There's no question that fighting a counterinsurgency is hard. And it's fundamentally different from fighting a conventional war because it's difficult to separate militants from civilians — something that insurgents explicitly count on. But even if you accept drone strikes as a legitimate part of counterinsurgency, and even if you accept that civilian casualties are an inevitable part of that, "double tap" strikes are simply heinous. They're also far more likely to turn the indigenous population against you, which makes them counterproductive as well as immoral. After all, it's not as if top al-Qaeda leaders are the ones likely to be conducting rescue operations. At best, you might get a few foot soldiers but nothing more.

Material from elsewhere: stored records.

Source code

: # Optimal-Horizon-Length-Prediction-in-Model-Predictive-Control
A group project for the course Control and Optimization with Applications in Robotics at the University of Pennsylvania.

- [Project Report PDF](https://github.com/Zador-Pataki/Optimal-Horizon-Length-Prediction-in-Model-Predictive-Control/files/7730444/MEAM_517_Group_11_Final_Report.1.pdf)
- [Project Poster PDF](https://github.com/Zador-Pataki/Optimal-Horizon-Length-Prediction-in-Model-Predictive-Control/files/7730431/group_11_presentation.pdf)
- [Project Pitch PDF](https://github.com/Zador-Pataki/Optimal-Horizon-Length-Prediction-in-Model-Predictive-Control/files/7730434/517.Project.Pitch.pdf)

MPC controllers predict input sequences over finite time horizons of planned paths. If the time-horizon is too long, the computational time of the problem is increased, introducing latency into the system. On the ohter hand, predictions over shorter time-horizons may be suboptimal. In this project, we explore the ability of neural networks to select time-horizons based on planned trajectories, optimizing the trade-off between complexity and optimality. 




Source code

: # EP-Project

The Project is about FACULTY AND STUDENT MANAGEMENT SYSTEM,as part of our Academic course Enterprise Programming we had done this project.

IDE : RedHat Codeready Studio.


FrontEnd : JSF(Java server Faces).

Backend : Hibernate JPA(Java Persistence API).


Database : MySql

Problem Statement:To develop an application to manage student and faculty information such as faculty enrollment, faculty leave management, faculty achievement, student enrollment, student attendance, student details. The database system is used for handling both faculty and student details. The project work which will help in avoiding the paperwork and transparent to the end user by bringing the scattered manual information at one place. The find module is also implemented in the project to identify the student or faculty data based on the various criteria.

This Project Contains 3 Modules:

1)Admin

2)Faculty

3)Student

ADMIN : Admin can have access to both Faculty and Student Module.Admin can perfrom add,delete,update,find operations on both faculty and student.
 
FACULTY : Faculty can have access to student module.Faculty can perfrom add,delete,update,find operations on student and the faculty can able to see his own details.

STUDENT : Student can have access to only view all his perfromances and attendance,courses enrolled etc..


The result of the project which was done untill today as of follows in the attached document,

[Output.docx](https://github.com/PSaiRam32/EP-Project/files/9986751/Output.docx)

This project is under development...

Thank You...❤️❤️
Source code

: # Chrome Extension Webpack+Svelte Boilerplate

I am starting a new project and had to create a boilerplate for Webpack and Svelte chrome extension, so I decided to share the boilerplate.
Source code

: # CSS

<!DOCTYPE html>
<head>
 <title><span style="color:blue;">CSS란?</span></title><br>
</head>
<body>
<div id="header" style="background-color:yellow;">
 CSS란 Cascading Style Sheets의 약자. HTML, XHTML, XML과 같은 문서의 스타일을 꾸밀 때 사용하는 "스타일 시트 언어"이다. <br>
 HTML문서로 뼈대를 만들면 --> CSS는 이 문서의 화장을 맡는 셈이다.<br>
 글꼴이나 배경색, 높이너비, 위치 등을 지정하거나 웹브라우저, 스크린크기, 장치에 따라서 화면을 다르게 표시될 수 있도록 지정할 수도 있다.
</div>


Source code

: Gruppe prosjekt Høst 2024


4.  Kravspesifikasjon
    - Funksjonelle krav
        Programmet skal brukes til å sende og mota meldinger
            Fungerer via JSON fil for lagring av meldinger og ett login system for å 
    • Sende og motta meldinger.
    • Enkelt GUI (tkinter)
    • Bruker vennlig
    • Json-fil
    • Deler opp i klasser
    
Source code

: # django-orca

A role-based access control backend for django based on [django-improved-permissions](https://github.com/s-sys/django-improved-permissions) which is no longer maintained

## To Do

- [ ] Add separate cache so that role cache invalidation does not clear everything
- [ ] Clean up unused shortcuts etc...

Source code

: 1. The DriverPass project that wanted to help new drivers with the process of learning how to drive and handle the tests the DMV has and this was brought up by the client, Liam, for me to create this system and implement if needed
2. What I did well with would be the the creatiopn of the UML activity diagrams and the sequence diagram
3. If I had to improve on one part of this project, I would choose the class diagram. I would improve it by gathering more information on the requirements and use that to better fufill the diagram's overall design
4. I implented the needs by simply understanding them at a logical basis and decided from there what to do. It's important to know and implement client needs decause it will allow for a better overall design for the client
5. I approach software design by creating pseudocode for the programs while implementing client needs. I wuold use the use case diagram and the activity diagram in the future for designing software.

The most depressing part of all this is that you can't just blame this on one guy, and hope that it might change once he's out of office. Bush started it, and Obama has ramped it up. What's more, there's no partisan pushback at all. To repeat something I said last year, Republicans are in favor of anything that kills more bad guys, regardless of collateral damage, and Democrats are unwilling to make trouble for a president of their own party. Put those two things together, and drones have become stealth weapons both politically and technologically. Everybody is in favor of them.